▶ [Goal of the exercise] Each line holding the word "includegraphics" must appear in the answer, copied from the entries.

▶ [Items from a dataset]
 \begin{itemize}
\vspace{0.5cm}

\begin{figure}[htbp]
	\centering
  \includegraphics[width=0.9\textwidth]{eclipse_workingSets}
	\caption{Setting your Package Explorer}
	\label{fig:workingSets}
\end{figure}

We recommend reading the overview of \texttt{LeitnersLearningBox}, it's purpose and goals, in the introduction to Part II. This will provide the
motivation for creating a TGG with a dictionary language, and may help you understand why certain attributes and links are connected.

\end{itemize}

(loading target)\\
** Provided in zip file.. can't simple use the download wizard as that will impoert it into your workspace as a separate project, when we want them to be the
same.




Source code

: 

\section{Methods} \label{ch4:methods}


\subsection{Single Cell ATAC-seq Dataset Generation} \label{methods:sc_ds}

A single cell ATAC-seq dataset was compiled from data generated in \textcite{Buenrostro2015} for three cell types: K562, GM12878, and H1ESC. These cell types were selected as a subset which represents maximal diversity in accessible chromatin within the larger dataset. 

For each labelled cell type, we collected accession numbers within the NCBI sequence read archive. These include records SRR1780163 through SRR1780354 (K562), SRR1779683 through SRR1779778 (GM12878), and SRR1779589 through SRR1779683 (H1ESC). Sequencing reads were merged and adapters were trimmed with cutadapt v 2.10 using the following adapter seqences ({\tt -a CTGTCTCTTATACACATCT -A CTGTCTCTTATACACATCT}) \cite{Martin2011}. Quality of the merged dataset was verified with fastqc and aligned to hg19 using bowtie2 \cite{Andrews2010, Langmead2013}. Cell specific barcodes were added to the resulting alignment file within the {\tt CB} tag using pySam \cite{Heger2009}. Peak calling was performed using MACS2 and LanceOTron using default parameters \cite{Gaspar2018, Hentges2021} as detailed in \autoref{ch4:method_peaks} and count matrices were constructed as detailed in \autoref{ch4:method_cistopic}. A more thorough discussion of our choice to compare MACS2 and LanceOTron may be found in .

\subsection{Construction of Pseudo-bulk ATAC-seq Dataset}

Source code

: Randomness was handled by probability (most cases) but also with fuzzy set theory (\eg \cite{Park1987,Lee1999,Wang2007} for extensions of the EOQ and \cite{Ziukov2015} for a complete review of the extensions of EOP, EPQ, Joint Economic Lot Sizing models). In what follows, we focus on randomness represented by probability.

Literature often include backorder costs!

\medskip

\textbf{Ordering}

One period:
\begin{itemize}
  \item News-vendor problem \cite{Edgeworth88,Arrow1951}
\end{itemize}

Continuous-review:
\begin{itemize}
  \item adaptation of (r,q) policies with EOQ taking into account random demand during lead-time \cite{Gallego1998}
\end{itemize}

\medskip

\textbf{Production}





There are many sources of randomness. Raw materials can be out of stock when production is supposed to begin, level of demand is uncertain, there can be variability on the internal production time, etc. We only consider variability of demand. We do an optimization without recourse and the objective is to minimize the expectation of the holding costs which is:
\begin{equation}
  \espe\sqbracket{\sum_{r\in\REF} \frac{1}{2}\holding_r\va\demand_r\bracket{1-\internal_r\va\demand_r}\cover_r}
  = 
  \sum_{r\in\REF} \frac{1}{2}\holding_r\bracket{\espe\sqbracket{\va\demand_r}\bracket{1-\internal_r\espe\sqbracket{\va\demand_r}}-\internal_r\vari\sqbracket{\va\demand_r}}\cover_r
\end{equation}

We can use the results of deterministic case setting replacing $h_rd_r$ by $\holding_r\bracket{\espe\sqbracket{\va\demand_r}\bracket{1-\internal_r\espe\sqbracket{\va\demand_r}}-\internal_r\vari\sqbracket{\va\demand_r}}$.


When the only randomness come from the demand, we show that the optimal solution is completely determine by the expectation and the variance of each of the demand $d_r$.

* * *

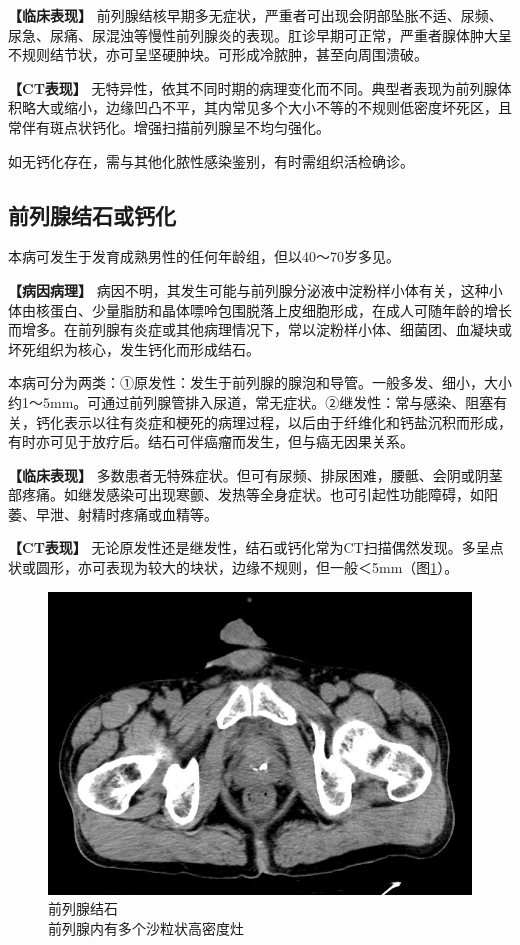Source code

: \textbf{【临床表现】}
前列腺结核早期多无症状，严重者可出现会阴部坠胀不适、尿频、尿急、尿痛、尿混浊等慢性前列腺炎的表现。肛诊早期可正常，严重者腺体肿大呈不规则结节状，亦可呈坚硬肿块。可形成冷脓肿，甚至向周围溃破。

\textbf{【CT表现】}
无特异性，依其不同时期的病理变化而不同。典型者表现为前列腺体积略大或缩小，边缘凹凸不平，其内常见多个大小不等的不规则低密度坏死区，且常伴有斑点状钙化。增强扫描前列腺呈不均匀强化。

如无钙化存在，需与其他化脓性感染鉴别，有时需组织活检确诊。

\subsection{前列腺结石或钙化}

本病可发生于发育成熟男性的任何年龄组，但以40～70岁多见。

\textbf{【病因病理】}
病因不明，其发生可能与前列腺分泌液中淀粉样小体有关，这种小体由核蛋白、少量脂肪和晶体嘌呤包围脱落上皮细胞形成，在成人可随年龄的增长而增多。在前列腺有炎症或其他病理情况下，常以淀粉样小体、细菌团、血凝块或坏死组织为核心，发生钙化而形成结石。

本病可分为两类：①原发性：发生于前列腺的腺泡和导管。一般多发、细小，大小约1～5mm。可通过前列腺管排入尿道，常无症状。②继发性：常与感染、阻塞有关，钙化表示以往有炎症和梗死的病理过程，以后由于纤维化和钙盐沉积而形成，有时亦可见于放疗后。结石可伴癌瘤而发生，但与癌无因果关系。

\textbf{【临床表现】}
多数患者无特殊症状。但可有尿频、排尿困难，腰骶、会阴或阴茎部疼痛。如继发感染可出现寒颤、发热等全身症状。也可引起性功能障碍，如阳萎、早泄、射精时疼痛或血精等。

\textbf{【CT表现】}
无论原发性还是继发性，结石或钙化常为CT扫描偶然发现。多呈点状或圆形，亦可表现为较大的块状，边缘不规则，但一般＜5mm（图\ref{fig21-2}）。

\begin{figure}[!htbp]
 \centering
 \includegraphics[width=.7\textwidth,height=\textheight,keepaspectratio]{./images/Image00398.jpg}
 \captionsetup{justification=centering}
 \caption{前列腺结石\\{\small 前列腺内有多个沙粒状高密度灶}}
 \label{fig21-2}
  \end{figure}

▶ [Reply]
  \includegraphics[width=0.9\textwidth]{eclipse_workingSets}
 \includegraphics[width=.7\textwidth,height=\textheight,keepaspectratio]{./images/Image00398.jpg}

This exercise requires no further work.